KONTAN.CO.ID - JAKARTA.  Para pemain di bisnis kelapa sawit menyebutkan kalau Hak Guna Usaha (HGU) yang mereka miliki tidak bisa tunduk dengan UU Cipta Kerja. Pasalnya, jika melihat rentang waktunya HGU itu diterbitkan sebelum adanya UU Cipta Kerja atau dikenal dengan sebutan Omnibus Law.

Makanya menurut Ketua Umum Pengurus Pusat Perhimpunan Ekonomi Pertanian Indonesia (Perhepi), Bustanul Arifin, HGU yang dimiliki pelaku usaha sawit saat ini tidak tunduk oleh UU Cipta Kerja.
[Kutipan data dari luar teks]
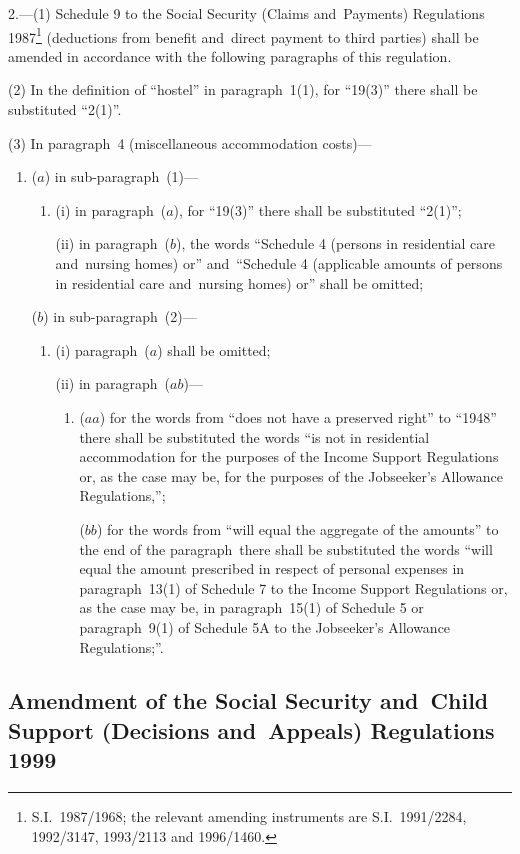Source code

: \documentclass[12pt,a4paper]{article}
\begin{document}
2.---(1)  Schedule 9 to the Social Security (Claims and~Payments) Regulations 1987\footnote{S.I.~1987/1968; the relevant amending instruments are S.I.~1991/2284, 1992/3147, 1993/2113 and 1996/1460.} (deductions from benefit and~direct payment to third parties) shall be amended in accordance with the following paragraphs of this regulation.

(2) In the definition of “hostel” in paragraph~1(1), for “19(3)” there shall be substituted “2(1)”.

(3) In paragraph~4 (miscellaneous accommodation costs)—
\begin{enumerate}\item[]
($a$) in sub-paragraph~(1)—
\begin{enumerate}\item[]
(i) in paragraph~($a$), for “19(3)” there shall be substituted “2(1)”;

(ii) in paragraph~($b$), the words “Schedule 4 (persons in residential care and~nursing homes) or” and~“Schedule 4 (applicable amounts of persons in residential care and~nursing homes) or” shall be omitted;
\end{enumerate}

($b$) in sub-paragraph~(2)—
\begin{enumerate}\item[]
(i) paragraph~($a$)  shall be omitted;

(ii) in paragraph~($ab$)—
\begin{enumerate}\item[]
($aa$) for the words from “does not have a preserved right” to “1948” there shall be substituted the words “is not in residential accommodation for the purposes of the Income Support Regulations or, as the case may be, for the purposes of the Jobseeker’s Allowance Regulations,”;

($bb$) for the words from “will equal the aggregate of the amounts” to the end of the paragraph~there shall be substituted the words “will equal the amount prescribed in respect of personal expenses in paragraph~13(1) of Schedule 7 to the Income Support Regulations or, as the case may be, in paragraph~15(1) of Schedule 5 or paragraph~9(1) of Schedule 5A to the Jobseeker’s Allowance Regulations;”.
\end{enumerate}
\end{enumerate}
\end{enumerate}

\subsection[3. Amendment of the Social Security and~Child Support (Decisions and~Appeals) Regulations 1999]{Amendment of the Social Security and~Child Support (Decisions and~Appeals) Regulations 1999}
\end{document}
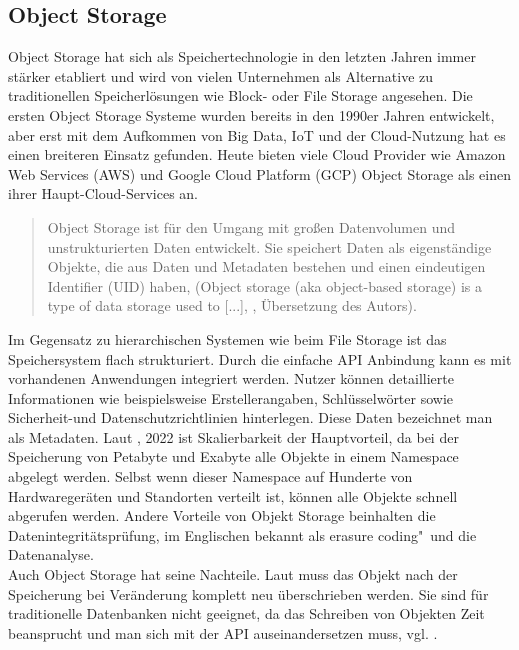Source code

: \newpage

\subsection{Object Storage}

Object Storage hat sich als Speichertechnologie in den letzten Jahren immer stärker etabliert und wird von vielen Unternehmen als Alternative zu traditionellen Speicherlösungen wie Block- oder File Storage angesehen. Die ersten Object Storage Systeme wurden bereits in den 1990er Jahren entwickelt, aber erst mit dem Aufkommen von Big Data, IoT und der Cloud-Nutzung 
 hat es einen breiteren Einsatz gefunden. Heute bieten viele Cloud Provider wie Amazon Web Services (AWS) und Google Cloud Platform (GCP) Object Storage als einen ihrer Haupt-Cloud-Services an.
 
\begin{quote}
	Object Storage ist für den Umgang mit großen Datenvolumen und unstrukturierten Daten entwickelt. Sie speichert Daten als eigenständige Objekte, die aus Daten und Metadaten bestehen und einen eindeutigen Identifier (UID) haben, (\glqq Object storage (aka object-based storage) is a type of data storage used to [...]\grqq, \cite{dataCore-OS}, Übersetzung des Autors).
\end{quote}

Im Gegensatz zu hierarchischen Systemen wie beim File Storage ist das Speichersystem flach strukturiert. Durch die einfache API Anbindung kann es mit vorhandenen Anwendungen integriert werden. Nutzer können detaillierte Informationen wie beispielsweise Erstellerangaben, Schlüsselwörter sowie Sicherheit-und Datenschutzrichtlinien hinterlegen. Diese Daten bezeichnet man als Metadaten. Laut \citeauthor{nx-fileScala}, 2022 ist Skalierbarkeit der Hauptvorteil, da bei der Speicherung von Petabyte und Exabyte alle Objekte in einem Namespace abgelegt werden. Selbst wenn dieser Namespace auf Hunderte von Hardwaregeräten und Standorten verteilt ist, können alle Objekte schnell abgerufen werden. Andere Vorteile von Objekt Storage beinhalten die Datenintegritätsprüfung, im Englischen bekannt als \glqq erasure coding"\ und die Datenanalyse.\\

Auch Object Storage hat seine Nachteile. Laut \citeauthor{redHat-storage} muss das Objekt nach der Speicherung bei Veränderung komplett neu überschrieben werden. Sie sind für traditionelle Datenbanken nicht geeignet, da das Schreiben von Objekten Zeit beansprucht und man sich mit der API auseinandersetzen muss, vgl. \citeauthor{redHat-storage}.\\

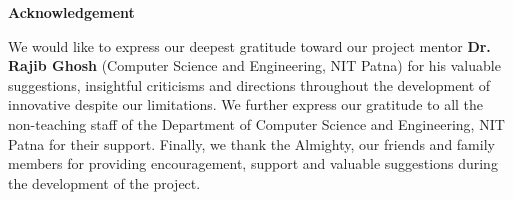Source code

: \begin{center}
    \Large\textbf{Acknowledgement}
\end{center}

\vspace{1cm}

\large
We would like to express our deepest gratitude toward our project mentor \textbf{Dr. Rajib Ghosh} (Computer Science and Engineering, NIT Patna) for his valuable suggestions, insightful criticisms and directions throughout the development of innovative despite our limitations. 
We further express our gratitude to all the non-teaching staff of the Department of Computer Science and Engineering, NIT Patna for their support. Finally, we thank the Almighty, our friends and family members for providing encouragement, support and valuable suggestions during the development of the project.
Pasalnya, HGU itu ditetapkan lebih dahulu sehingga sulit dibatalkan.

Oleh karena itu, menurutnya pemerintah perlu melakukan dialog dan sosialisasi dengan pelalu industri dan masyarakat untuk mencegah adanya penafsiran yang berbeda.


Ia menilai penetapan kawasan hutan yang di dalamnya terdapat lahan sawit disebabkan adanya kerancuan dalam proses perizinan sehingga menimbulkan polemik dikalangan pelaku usaha.

"Dari awal tentang penetapan kasawasan hutan itu sering jadi masalah dimana sawit ada di dalamnya. Karena tidak terlalu jelas landasan hukum yang di campuraduk dan akhirnya timbul multitafsir dari sanksi yang akan dikerjakan oleh satgas." ujar Bustanul dalam Forum Group Discussion 'Menimbang satuan tugas tata kelola industri kelapa sawit' di Nagara Institute, Kamis (5/10).

Tak jauh berbeda Pengusaha Sawit yang juga Komisaris Paya Pinang, Kacuk Sumarto mengatakan bahwa pentingnya perbaikan tata kelola industri sawit nasional. Salah satunya adalah mengesampingkan aspek pendapatan negara dalam pemberian HGU dan perbaikan tata kelola industri sawit.

"Jika dua-duanya itu mau langsung diperoleh yang nomer satu itu bisa sogok selesai, tapi yang pendapatan itu gak akan pernah selesai. Ayo kita dialog, semakin banyak akan semakin baik," tandas Kacuk.

Kepala Pusat Studi Sawit IPB, Budi Mulyanto menilai tujuan tata kelola dan pendapatan negara dari industri sawit mesti dipisahkan. Menurutnya pemerintah atau satgas harus mengutamaka tata kelola terlebih dahulu.

Terutama soal legalitas lahan yang perlu pendataan dengan tepat serta dikelola dalam basis data yang parsial. Hal ini penting sehingga tidak terjadi polemik sengketa HGU di kemudian hari. "Dengan adanya legalitas beres, subjek atas tanah  jelas, dan pemegang haknya bertanggungjawab untuk membayar pajak. Kejelasan ini yang akan berdampak positif terhadap negera," ujarnya.